[[ RECORDS SHOWN, beginning ]]
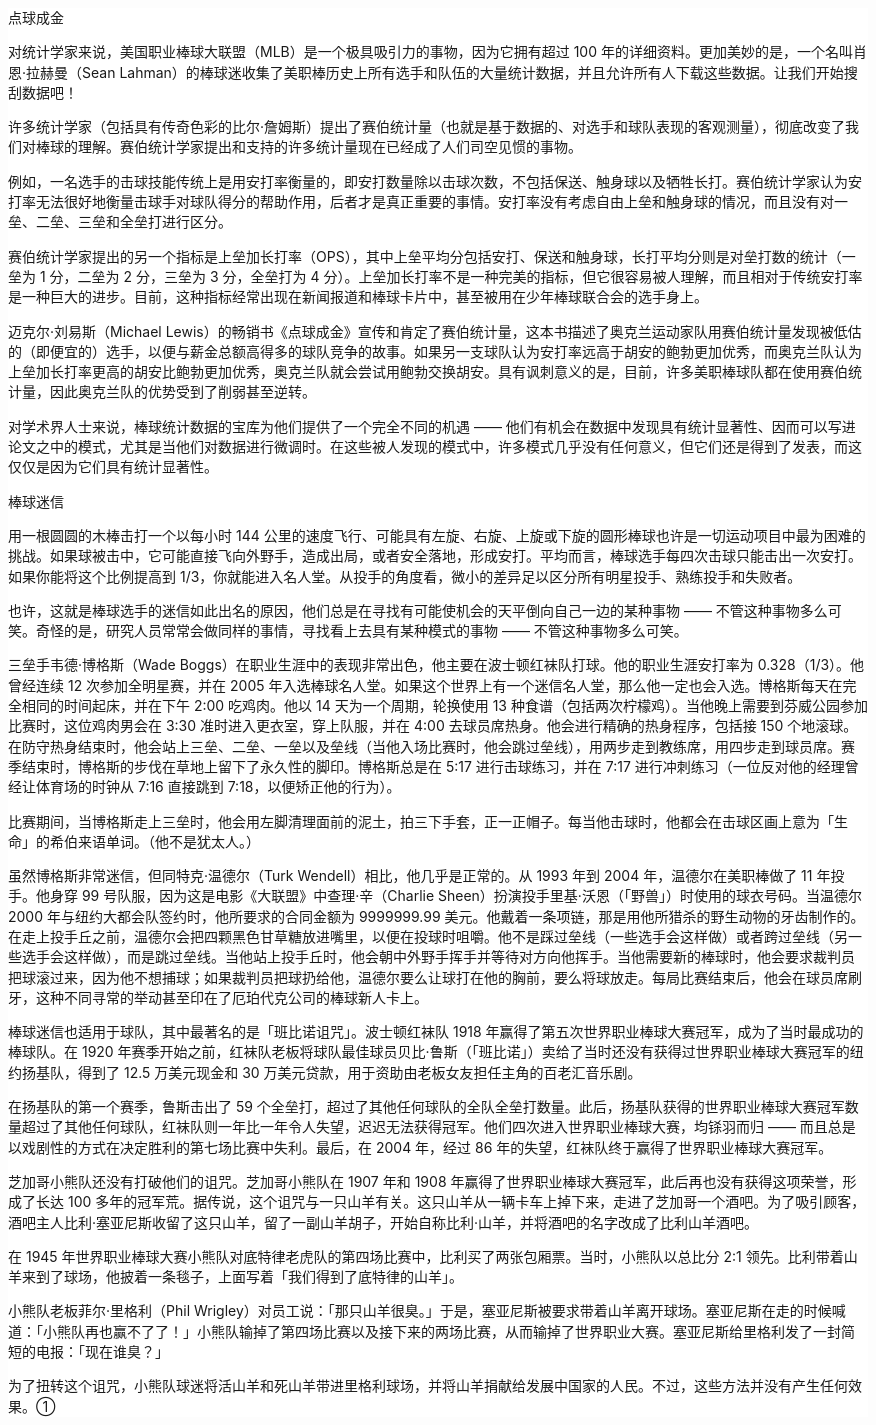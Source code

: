 点球成金

对统计学家来说，美国职业棒球大联盟（MLB）是一个极具吸引力的事物，因为它拥有超过 100 年的详细资料。更加美妙的是，一个名叫肖恩·拉赫曼（Sean Lahman）的棒球迷收集了美职棒历史上所有选手和队伍的大量统计数据，并且允许所有人下载这些数据。让我们开始搜刮数据吧！

许多统计学家（包括具有传奇色彩的比尔·詹姆斯）提出了赛伯统计量（也就是基于数据的、对选手和球队表现的客观测量），彻底改变了我们对棒球的理解。赛伯统计学家提出和支持的许多统计量现在已经成了人们司空见惯的事物。

例如，一名选手的击球技能传统上是用安打率衡量的，即安打数量除以击球次数，不包括保送、触身球以及牺牲长打。赛伯统计学家认为安打率无法很好地衡量击球手对球队得分的帮助作用，后者才是真正重要的事情。安打率没有考虑自由上垒和触身球的情况，而且没有对一垒、二垒、三垒和全垒打进行区分。

赛伯统计学家提出的另一个指标是上垒加长打率（OPS），其中上垒平均分包括安打、保送和触身球，长打平均分则是对垒打数的统计（一垒为 1 分，二垒为 2 分，三垒为 3 分，全垒打为 4 分）。上垒加长打率不是一种完美的指标，但它很容易被人理解，而且相对于传统安打率是一种巨大的进步。目前，这种指标经常出现在新闻报道和棒球卡片中，甚至被用在少年棒球联合会的选手身上。

迈克尔·刘易斯（Michael Lewis）的畅销书《点球成金》宣传和肯定了赛伯统计量，这本书描述了奥克兰运动家队用赛伯统计量发现被低估的（即便宜的）选手，以便与薪金总额高得多的球队竞争的故事。如果另一支球队认为安打率远高于胡安的鲍勃更加优秀，而奥克兰队认为上垒加长打率更高的胡安比鲍勃更加优秀，奥克兰队就会尝试用鲍勃交换胡安。具有讽刺意义的是，目前，许多美职棒球队都在使用赛伯统计量，因此奥克兰队的优势受到了削弱甚至逆转。

对学术界人士来说，棒球统计数据的宝库为他们提供了一个完全不同的机遇 —— 他们有机会在数据中发现具有统计显著性、因而可以写进论文之中的模式，尤其是当他们对数据进行微调时。在这些被人发现的模式中，许多模式几乎没有任何意义，但它们还是得到了发表，而这仅仅是因为它们具有统计显著性。

棒球迷信

用一根圆圆的木棒击打一个以每小时 144 公里的速度飞行、可能具有左旋、右旋、上旋或下旋的圆形棒球也许是一切运动项目中最为困难的挑战。如果球被击中，它可能直接飞向外野手，造成出局，或者安全落地，形成安打。平均而言，棒球选手每四次击球只能击出一次安打。如果你能将这个比例提高到 1/3，你就能进入名人堂。从投手的角度看，微小的差异足以区分所有明星投手、熟练投手和失败者。

也许，这就是棒球选手的迷信如此出名的原因，他们总是在寻找有可能使机会的天平倒向自己一边的某种事物 —— 不管这种事物多么可笑。奇怪的是，研究人员常常会做同样的事情，寻找看上去具有某种模式的事物 —— 不管这种事物多么可笑。

三垒手韦德·博格斯（Wade Boggs）在职业生涯中的表现非常出色，他主要在波士顿红袜队打球。他的职业生涯安打率为 0.328（1/3）。他曾经连续 12 次参加全明星赛，并在 2005 年入选棒球名人堂。如果这个世界上有一个迷信名人堂，那么他一定也会入选。博格斯每天在完全相同的时间起床，并在下午 2∶00 吃鸡肉。他以 14 天为一个周期，轮换使用 13 种食谱（包括两次柠檬鸡）。当他晚上需要到芬威公园参加比赛时，这位鸡肉男会在 3∶30 准时进入更衣室，穿上队服，并在 4∶00 去球员席热身。他会进行精确的热身程序，包括接 150 个地滚球。在防守热身结束时，他会站上三垒、二垒、一垒以及垒线（当他入场比赛时，他会跳过垒线），用两步走到教练席，用四步走到球员席。赛季结束时，博格斯的步伐在草地上留下了永久性的脚印。博格斯总是在 5∶17 进行击球练习，并在 7∶17 进行冲刺练习（一位反对他的经理曾经让体育场的时钟从 7∶16 直接跳到 7∶18，以便矫正他的行为）。

比赛期间，当博格斯走上三垒时，他会用左脚清理面前的泥土，拍三下手套，正一正帽子。每当他击球时，他都会在击球区画上意为「生命」的希伯来语单词。（他不是犹太人。）

虽然博格斯非常迷信，但同特克·温德尔（Turk Wendell）相比，他几乎是正常的。从 1993 年到 2004 年，温德尔在美职棒做了 11 年投手。他身穿 99 号队服，因为这是电影《大联盟》中查理·辛（Charlie Sheen）扮演投手里基·沃恩（「野兽」）时使用的球衣号码。当温德尔 2000 年与纽约大都会队签约时，他所要求的合同金额为 9999999.99 美元。他戴着一条项链，那是用他所猎杀的野生动物的牙齿制作的。在走上投手丘之前，温德尔会把四颗黑色甘草糖放进嘴里，以便在投球时咀嚼。他不是踩过垒线（一些选手会这样做）或者跨过垒线（另一些选手会这样做），而是跳过垒线。当他站上投手丘时，他会朝中外野手挥手并等待对方向他挥手。当他需要新的棒球时，他会要求裁判员把球滚过来，因为他不想捕球；如果裁判员把球扔给他，温德尔要么让球打在他的胸前，要么将球放走。每局比赛结束后，他会在球员席刷牙，这种不同寻常的举动甚至印在了厄珀代克公司的棒球新人卡上。

棒球迷信也适用于球队，其中最著名的是「班比诺诅咒」。波士顿红袜队 1918 年赢得了第五次世界职业棒球大赛冠军，成为了当时最成功的棒球队。在 1920 年赛季开始之前，红袜队老板将球队最佳球员贝比·鲁斯（「班比诺」）卖给了当时还没有获得过世界职业棒球大赛冠军的纽约扬基队，得到了 12.5 万美元现金和 30 万美元贷款，用于资助由老板女友担任主角的百老汇音乐剧。

在扬基队的第一个赛季，鲁斯击出了 59 个全垒打，超过了其他任何球队的全队全垒打数量。此后，扬基队获得的世界职业棒球大赛冠军数量超过了其他任何球队，红袜队则一年比一年令人失望，迟迟无法获得冠军。他们四次进入世界职业棒球大赛，均铩羽而归 —— 而且总是以戏剧性的方式在决定胜利的第七场比赛中失利。最后，在 2004 年，经过 86 年的失望，红袜队终于赢得了世界职业棒球大赛冠军。

芝加哥小熊队还没有打破他们的诅咒。芝加哥小熊队在 1907 年和 1908 年赢得了世界职业棒球大赛冠军，此后再也没有获得这项荣誉，形成了长达 100 多年的冠军荒。据传说，这个诅咒与一只山羊有关。这只山羊从一辆卡车上掉下来，走进了芝加哥一个酒吧。为了吸引顾客，酒吧主人比利·塞亚尼斯收留了这只山羊，留了一副山羊胡子，开始自称比利·山羊，并将酒吧的名字改成了比利山羊酒吧。

在 1945 年世界职业棒球大赛小熊队对底特律老虎队的第四场比赛中，比利买了两张包厢票。当时，小熊队以总比分 2∶1 领先。比利带着山羊来到了球场，他披着一条毯子，上面写着「我们得到了底特律的山羊」。

小熊队老板菲尔·里格利（Phil Wrigley）对员工说：「那只山羊很臭。」于是，塞亚尼斯被要求带着山羊离开球场。塞亚尼斯在走的时候喊道：「小熊队再也赢不了了！」小熊队输掉了第四场比赛以及接下来的两场比赛，从而输掉了世界职业大赛。塞亚尼斯给里格利发了一封简短的电报：「现在谁臭？」

为了扭转这个诅咒，小熊队球迷将活山羊和死山羊带进里格利球场，并将山羊捐献给发展中国家的人民。不过，这些方法并没有产生任何效果。①

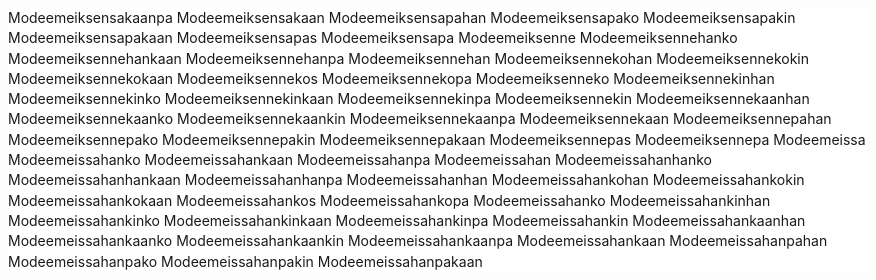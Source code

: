 Modeemeiksensakaanpa
Modeemeiksensakaan
Modeemeiksensapahan
Modeemeiksensapako
Modeemeiksensapakin
Modeemeiksensapakaan
Modeemeiksensapas
Modeemeiksensapa
Modeemeiksenne
Modeemeiksennehanko
Modeemeiksennehankaan
Modeemeiksennehanpa
Modeemeiksennehan
Modeemeiksennekohan
Modeemeiksennekokin
Modeemeiksennekokaan
Modeemeiksennekos
Modeemeiksennekopa
Modeemeiksenneko
Modeemeiksennekinhan
Modeemeiksennekinko
Modeemeiksennekinkaan
Modeemeiksennekinpa
Modeemeiksennekin
Modeemeiksennekaanhan
Modeemeiksennekaanko
Modeemeiksennekaankin
Modeemeiksennekaanpa
Modeemeiksennekaan
Modeemeiksennepahan
Modeemeiksennepako
Modeemeiksennepakin
Modeemeiksennepakaan
Modeemeiksennepas
Modeemeiksennepa
Modeemeissa
Modeemeissahanko
Modeemeissahankaan
Modeemeissahanpa
Modeemeissahan
Modeemeissahanhanko
Modeemeissahanhankaan
Modeemeissahanhanpa
Modeemeissahanhan
Modeemeissahankohan
Modeemeissahankokin
Modeemeissahankokaan
Modeemeissahankos
Modeemeissahankopa
Modeemeissahanko
Modeemeissahankinhan
Modeemeissahankinko
Modeemeissahankinkaan
Modeemeissahankinpa
Modeemeissahankin
Modeemeissahankaanhan
Modeemeissahankaanko
Modeemeissahankaankin
Modeemeissahankaanpa
Modeemeissahankaan
Modeemeissahanpahan
Modeemeissahanpako
Modeemeissahanpakin
Modeemeissahanpakaan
[[ RECORDS SHOWN, end ]]
• [WHAT YOU WILL DO]:
Copy exactly the lines from the first line of the records above through the line with "比赛期间，当博格斯走上三垒时", both included, and nothing else. Pictures stay out.

• [COMPLETED TASK]:
Source code

: 点球成金

对统计学家来说，美国职业棒球大联盟（MLB）是一个极具吸引力的事物，因为它拥有超过 100 年的详细资料。更加美妙的是，一个名叫肖恩·拉赫曼（Sean Lahman）的棒球迷收集了美职棒历史上所有选手和队伍的大量统计数据，并且允许所有人下载这些数据。让我们开始搜刮数据吧！

许多统计学家（包括具有传奇色彩的比尔·詹姆斯）提出了赛伯统计量（也就是基于数据的、对选手和球队表现的客观测量），彻底改变了我们对棒球的理解。赛伯统计学家提出和支持的许多统计量现在已经成了人们司空见惯的事物。

例如，一名选手的击球技能传统上是用安打率衡量的，即安打数量除以击球次数，不包括保送、触身球以及牺牲长打。赛伯统计学家认为安打率无法很好地衡量击球手对球队得分的帮助作用，后者才是真正重要的事情。安打率没有考虑自由上垒和触身球的情况，而且没有对一垒、二垒、三垒和全垒打进行区分。

赛伯统计学家提出的另一个指标是上垒加长打率（OPS），其中上垒平均分包括安打、保送和触身球，长打平均分则是对垒打数的统计（一垒为 1 分，二垒为 2 分，三垒为 3 分，全垒打为 4 分）。上垒加长打率不是一种完美的指标，但它很容易被人理解，而且相对于传统安打率是一种巨大的进步。目前，这种指标经常出现在新闻报道和棒球卡片中，甚至被用在少年棒球联合会的选手身上。

迈克尔·刘易斯（Michael Lewis）的畅销书《点球成金》宣传和肯定了赛伯统计量，这本书描述了奥克兰运动家队用赛伯统计量发现被低估的（即便宜的）选手，以便与薪金总额高得多的球队竞争的故事。如果另一支球队认为安打率远高于胡安的鲍勃更加优秀，而奥克兰队认为上垒加长打率更高的胡安比鲍勃更加优秀，奥克兰队就会尝试用鲍勃交换胡安。具有讽刺意义的是，目前，许多美职棒球队都在使用赛伯统计量，因此奥克兰队的优势受到了削弱甚至逆转。

对学术界人士来说，棒球统计数据的宝库为他们提供了一个完全不同的机遇 —— 他们有机会在数据中发现具有统计显著性、因而可以写进论文之中的模式，尤其是当他们对数据进行微调时。在这些被人发现的模式中，许多模式几乎没有任何意义，但它们还是得到了发表，而这仅仅是因为它们具有统计显著性。

棒球迷信

用一根圆圆的木棒击打一个以每小时 144 公里的速度飞行、可能具有左旋、右旋、上旋或下旋的圆形棒球也许是一切运动项目中最为困难的挑战。如果球被击中，它可能直接飞向外野手，造成出局，或者安全落地，形成安打。平均而言，棒球选手每四次击球只能击出一次安打。如果你能将这个比例提高到 1/3，你就能进入名人堂。从投手的角度看，微小的差异足以区分所有明星投手、熟练投手和失败者。

也许，这就是棒球选手的迷信如此出名的原因，他们总是在寻找有可能使机会的天平倒向自己一边的某种事物 —— 不管这种事物多么可笑。奇怪的是，研究人员常常会做同样的事情，寻找看上去具有某种模式的事物 —— 不管这种事物多么可笑。

三垒手韦德·博格斯（Wade Boggs）在职业生涯中的表现非常出色，他主要在波士顿红袜队打球。他的职业生涯安打率为 0.328（1/3）。他曾经连续 12 次参加全明星赛，并在 2005 年入选棒球名人堂。如果这个世界上有一个迷信名人堂，那么他一定也会入选。博格斯每天在完全相同的时间起床，并在下午 2∶00 吃鸡肉。他以 14 天为一个周期，轮换使用 13 种食谱（包括两次柠檬鸡）。当他晚上需要到芬威公园参加比赛时，这位鸡肉男会在 3∶30 准时进入更衣室，穿上队服，并在 4∶00 去球员席热身。他会进行精确的热身程序，包括接 150 个地滚球。在防守热身结束时，他会站上三垒、二垒、一垒以及垒线（当他入场比赛时，他会跳过垒线），用两步走到教练席，用四步走到球员席。赛季结束时，博格斯的步伐在草地上留下了永久性的脚印。博格斯总是在 5∶17 进行击球练习，并在 7∶17 进行冲刺练习（一位反对他的经理曾经让体育场的时钟从 7∶16 直接跳到 7∶18，以便矫正他的行为）。

比赛期间，当博格斯走上三垒时，他会用左脚清理面前的泥土，拍三下手套，正一正帽子。每当他击球时，他都会在击球区画上意为「生命」的希伯来语单词。（他不是犹太人。）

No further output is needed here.